Teach frameworks in school.
English language classes teach the five-paragraph essay, math classes teach proof structure, and marketing classes teach inventive techniques for lying. (Kidding.) But I have yet to see a single CS professor teach any kind of framework, let alone any actual architectural/design patterns beyond some vague mumbling about separating your middleware.
This is a problem. Teaching the tools without teaching technique, ignoring the vast majority of progress made in development practices to date, is tantamount to having an intern build a cargo plane using balsa and a model of the Wright flyer for reference. It's flagrantly irresponsible.
I'm a web developer, for context, and a relatively young one at that. Just about to finish extracting a BS degree from this university. Like many of my peers, I picked up the bulk of my knowledge online - started with liberally-applied tables on Bravehost (which apparently is still around), hacked out the basics of CRUD by reading php.net, etc etc. But it wasn't until I started in on the Zend framework that the quality of my code started to seriously improve. Sure, I had already developed a relatively consistent coding style, but the structure of my software still wasn't anything transcendent, and "code reuse" still meant sifting through phpclasses.org.
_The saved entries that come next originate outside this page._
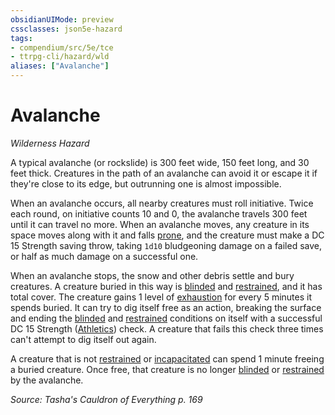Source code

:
 ```yaml
---
obsidianUIMode: preview
cssclasses: json5e-hazard
tags:
- compendium/src/5e/tce
- ttrpg-cli/hazard/wld
aliases: ["Avalanche"]
---
```

# Avalanche
*Wilderness Hazard*  

A typical avalanche (or rockslide) is 300 feet wide, 150 feet long, and 30 feet thick. Creatures in the path of an avalanche can avoid it or escape it if they're close to its edge, but outrunning one is almost impossible.

When an avalanche occurs, all nearby creatures must roll initiative. Twice each round, on initiative counts 10 and 0, the avalanche travels 300 feet until it can travel no more. When an avalanche moves, any creature in its space moves along with it and falls [prone](/3-Mechanics/CLI/rules/conditions.md#prone), and the creature must make a DC 15 Strength saving throw, taking `1d10` bludgeoning damage on a failed save, or half as much damage on a successful one.

When an avalanche stops, the snow and other debris settle and bury creatures. A creature buried in this way is [blinded](/3-Mechanics/CLI/rules/conditions.md#blinded) and [restrained](/3-Mechanics/CLI/rules/conditions.md#restrained), and it has total cover. The creature gains 1 level of [exhaustion](/3-Mechanics/CLI/rules/conditions.md#exhaustion) for every 5 minutes it spends buried. It can try to dig itself free as an action, breaking the surface and ending the [blinded](/3-Mechanics/CLI/rules/conditions.md#blinded) and [restrained](/3-Mechanics/CLI/rules/conditions.md#restrained) conditions on itself with a successful DC 15 Strength ([Athletics](/3-Mechanics/CLI/rules/skills.md#Athletics)) check. A creature that fails this check three times can't attempt to dig itself out again.

A creature that is not [restrained](/3-Mechanics/CLI/rules/conditions.md#restrained) or [incapacitated](/3-Mechanics/CLI/rules/conditions.md#incapacitated) can spend 1 minute freeing a buried creature. Once free, that creature is no longer [blinded](/3-Mechanics/CLI/rules/conditions.md#blinded) or [restrained](/3-Mechanics/CLI/rules/conditions.md#restrained) by the avalanche.

*Source: Tasha's Cauldron of Everything p. 169*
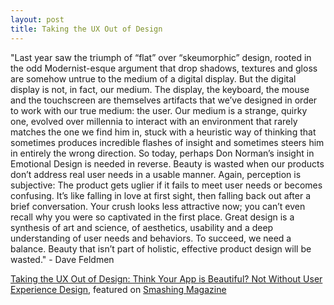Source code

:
 ```yaml
---
layout: post
title: Taking the UX Out of Design
---
```

"Last year saw the triumph of “flat” over “skeumorphic” design, rooted in the odd Modernist-esque argument that drop shadows, textures and gloss are somehow untrue to the medium of a digital display.
But the digital display is not, in fact, our medium. The display, the keyboard, the mouse and the touchscreen are themselves artifacts that we’ve designed in order to work with our true medium: the user. Our medium is a strange, quirky one, evolved over millennia to interact with an environment that rarely matches the one we find him in, stuck with a heuristic way of thinking that sometimes produces incredible flashes of insight and sometimes steers him in entirely the wrong direction.
So today, perhaps Don Norman’s insight in Emotional Design is needed in reverse. Beauty is wasted when our products don’t address real user needs in a usable manner. Again, perception is subjective: The product gets uglier if it fails to meet user needs or becomes confusing. It’s like falling in love at first sight, then falling back out after a brief conversation. Your crush looks less attractive now; you can’t even recall why you were so captivated in the first place.
Great design is a synthesis of art and science, of aesthetics, usability and a deep understanding of user needs and behaviors. To succeed, we need a balance. Beauty that isn’t part of holistic, effective product design will be wasted." - Dave Feldmen

[Taking the UX Out of Design: Think Your App is Beautiful?  Not Without User Experience Design](http://www.smashingmagazine.com/2014/09/01/think-your-app-is-beautiful-not-without-user-experience-design/), featured on [Smashing Magazine](http://smashingmagazine.com)

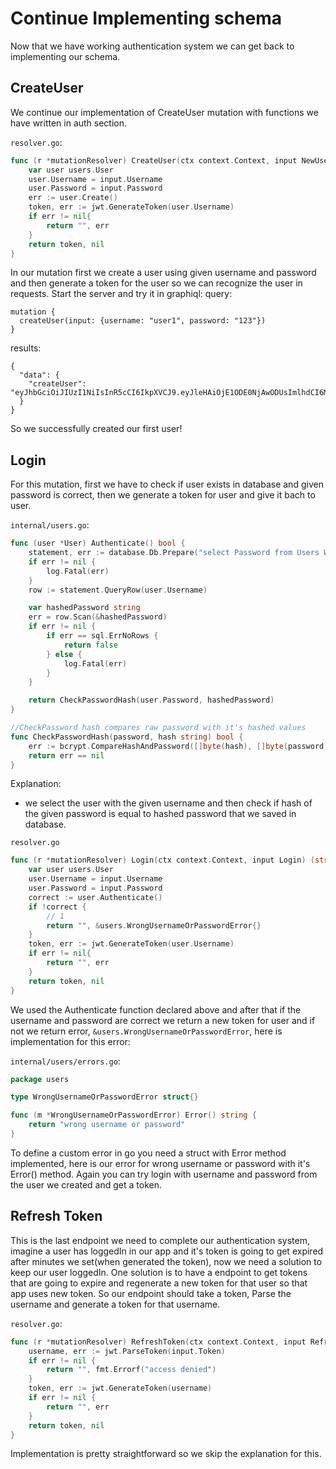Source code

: # Continue Implementing schema <a name="continue-implementing-schema"></a>
Now that we have working authentication system we can get back to implementing our schema.
## CreateUser <a name="createuser"></a>
We continue our implementation of CreateUser mutation with functions we have written in auth section.

<Instruction>

`resolver.go`:
```go
func (r *mutationResolver) CreateUser(ctx context.Context, input NewUser) (string, error) {
	var user users.User
	user.Username = input.Username
	user.Password = input.Password
	err := user.Create()
	token, err := jwt.GenerateToken(user.Username)
	if err != nil{
		return "", err
	}
	return token, nil
}
```

</Instruction>

In our mutation first we create a user using given username and password and then generate a token for the user so we can recognize the user in requests.
Start the server and try it in graphiql:
query:
```
mutation {
  createUser(input: {username: "user1", password: "123"})
}
```
results:
```
{
  "data": {
    "createUser": "eyJhbGciOiJIUzI1NiIsInR5cCI6IkpXVCJ9.eyJleHAiOjE1ODE0NjAwODUsImlhdCI6MTU4MTQ1OTc4NX0.rYLOM123kSulGjvK5VP8c7S0kgk03WweS2VJUUbAgNA"
  }
}
```
So we successfully created our first user!

## Login <a name="login"></a>
For this mutation, first we have to check if user exists in database and given password is correct, then we generate a token for user and give it bach to user.

<Instruction>

`internal/users.go`:
```go
func (user *User) Authenticate() bool {
	statement, err := database.Db.Prepare("select Password from Users WHERE Username = ?")
	if err != nil {
		log.Fatal(err)
	}
	row := statement.QueryRow(user.Username)

	var hashedPassword string
	err = row.Scan(&hashedPassword)
	if err != nil {
		if err == sql.ErrNoRows {
			return false
		} else {
			log.Fatal(err)
		}
	}

	return CheckPasswordHash(user.Password, hashedPassword)
}

//CheckPassword hash compares raw password with it's hashed values
func CheckPasswordHash(password, hash string) bool {
	err := bcrypt.CompareHashAndPassword([]byte(hash), []byte(password))
	return err == nil
}
```

</Instruction>

Explanation:
* we select the user with the given username and then check if hash of the given password is equal to hashed password that we saved in database.

<Instruction>

`resolver.go`
```go
func (r *mutationResolver) Login(ctx context.Context, input Login) (string, error) {
	var user users.User
	user.Username = input.Username
	user.Password = input.Password
	correct := user.Authenticate()
	if !correct {
		// 1
		return "", &users.WrongUsernameOrPasswordError{}
	}
	token, err := jwt.GenerateToken(user.Username)
	if err != nil{
		return "", err
	}
	return token, nil
}
```

</Instruction>

We used the Authenticate function declared above and after that if the username and password are correct we return a new token for user and if not we return error, `&users.WrongUsernameOrPasswordError`, here is implementation for this error:

<Instruction>

`internal/users/errors.go`:
```go
package users

type WrongUsernameOrPasswordError struct{}

func (m *WrongUsernameOrPasswordError) Error() string {
	return "wrong username or password"
}
```

</Instruction>

To define a custom error in go you need a struct with Error method implemented, here is our error for wrong username or password with it's Error() method.
Again you can try login with username and password from the user we created and get a token.

## Refresh Token <a name="refresh-token"></a>
This is the last endpoint we need to complete our authentication system, imagine a user has loggedIn in our app and it's token is going to get expired after minutes we set(when generated the token), now we need a solution to keep our user loggedIn. One solution is to have a endpoint to get tokens that are going to expire and regenerate a new token for that user so that app uses new token.
So our endpoint should take a token, Parse the username and generate a token for that username.

<Instruction>

`resolver.go`:
```go
func (r *mutationResolver) RefreshToken(ctx context.Context, input RefreshTokenInput) (string, error) {
	username, err := jwt.ParseToken(input.Token)
	if err != nil {
		return "", fmt.Errorf("access denied")
	}
	token, err := jwt.GenerateToken(username)
	if err != nil {
		return "", err
	}
	return token, nil
}
```

</Instruction>

Implementation is pretty straightforward so we skip the explanation for this.
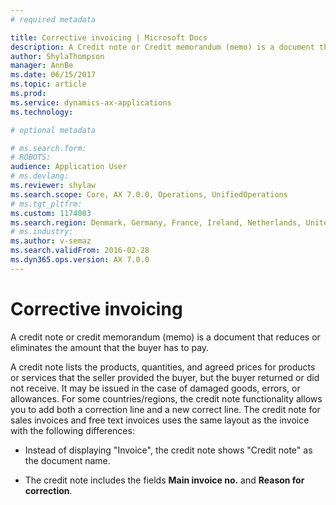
 ```yaml
---
# required metadata

title: Corrective invoicing | Microsoft Docs
description: A Credit note or Credit memorandum (memo) is a document that reduces or eliminates the amount that the buyer has to pay.
author: ShylaThompson
manager: AnnBe
ms.date: 06/15/2017
ms.topic: article
ms.prod: 
ms.service: dynamics-ax-applications
ms.technology: 

# optional metadata

# ms.search.form:  
# ROBOTS: 
audience: Application User
# ms.devlang: 
ms.reviewer: shylaw
ms.search.scope: Core, AX 7.0.0, Operations, UnifiedOperations
# ms.tgt_pltfrm: 
ms.custom: 1174003
ms.search.region: Denmark, Germany, France, Ireland, Netherlands, United Kingdom
# ms.industry: 
ms.author: v-semaz
ms.search.validFrom: 2016-02-28
ms.dyn365.ops.version: AX 7.0.0
---
```


# Corrective invoicing

A credit note or credit memorandum (memo) is a document that reduces or
eliminates the amount that the buyer has to pay.

A credit note lists the products, quantities, and agreed prices for products or
services that the seller provided the buyer, but the buyer returned or did not
receive. It may be issued in the case of damaged goods, errors, or allowances.
For some countries/regions, the credit note functionality allows you to add both
a correction line and a new correct line. The credit note for sales invoices and
free text invoices uses the same layout as the invoice with the following
differences:

-   Instead of displaying "Invoice", the credit note shows "Credit note" as the
    document name.

-   The credit note includes the fields **Main invoice no.** and **Reason for
    correction**.
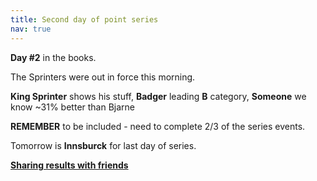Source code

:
 ```yaml
---
title: Second day of point series
nav: true
---
```


**Day #2** in the books.

The Sprinters were out in force this morning.

**King Sprinter** shows his stuff, **Badger** leading **B** category,
**Someone** we know ~31% better than Bjarne

**REMEMBER** to be included - need to complete 2/3 of the series events.

Tomorrow is **Innsburck** for last day of series.

[**Sharing results with friends**](https://forums.zwift.com/t/sharing-results-with-friends/534276/24 "Sharing with friends at Zwift forum")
Using a framework meant that I could learn by example, at the pace of my own discovery. This is something that academia has totally failed to provide.
Obviously, I can speak only of my own experience. I've taken development courses at both the Illinois Institute of Technology and UW Superior. While I've been occasionally surprised at the caliber of the faculty at both universities, and while both will provide the aspiring developer with a solid grounding in CS fundamentals, they do little to nothing to prepare the student for actual, real-world development done well.
The emphasis here is important. Sure, my capstone project at UWS involves creating a tiered web application. Yes, we were told how the stack should probably be separated. But making the students start from nothing ensures that the final product will only be as good as the students' sum efforts, and their efforts alone. This is pointless, and a waste of the students' time. We are capable of more. We can build a functional product faster by using PHP rather than C, sure, but we can build a better product by allowing ourselves one more abstraction out of the gate: a framework.
In talking with my professors, it seems that the hesitation in bringing such demons into play (besides the fact that they just don't know them) lies in the initial opacity of the system. Run rails new
, and what do you get? Skeletons! No guts that the students can read, line by line, and somehow assimilate in one gradual pass. This is nonsense. You don't learn to drive a car by pouring over blueprints for the powertrain. Understanding the mechanics will help you improve your mileage and preserve your investment, sure, but that's not where you start.
I'm not suggesting we ignore the language fundamentals and throw the 101 students straight into MVC (or what have you). I am suggesting that we merge the two.
A programming course starts with printf("Hello world");
, and it should. It's not impenetrable to the uninitiated, and in teaching it we assume that their brains can wrap around a function call without first having deep understanding of what a function is. My point is that there's little difference between this, and starting one level higher. Now, we see echo("Hello world");
, but it's given context - this code is a "view", and it talks to the user. The fundamentals may still be taught with equal efficacy, but now they are accompanied by structure, something that the students can pick up gradually as a concept integral to development, and not just a good idea to tack on towards the end.
(I should probably clear some ambiguity here before I get any flack for it. There is a distinction to be made between computer science, such as it is, and software development. The pure CS (read: math) that I got out of my degree is great, and in retrospect I should have focused more on it, but I entered college with the idea that I was going to build tools that were going to help people. It took far too much time for me to discover that this wasn't going to happen within the confines of academia. Perhaps this is a greater problem than the one I've been railing on about here - the total lack of any declared distinction between academic and applied computer science. Other schools may be better with this, but I know I'm not the only one who was screwed by IIT on this point.)
Ultimately, my concern is with the potential of students. There's a reason why calculus is introduced in high school now instead of being sequestered away in college - when given the proper support over time, kids can handle it. And by acquiring a deeper understanding of mathematics earlier on, they are that much better equipped to make progress faster. Wasted time is just sad, especially when students have no idea there's a better way.
So - teach frameworks in school. Do everyone a favor.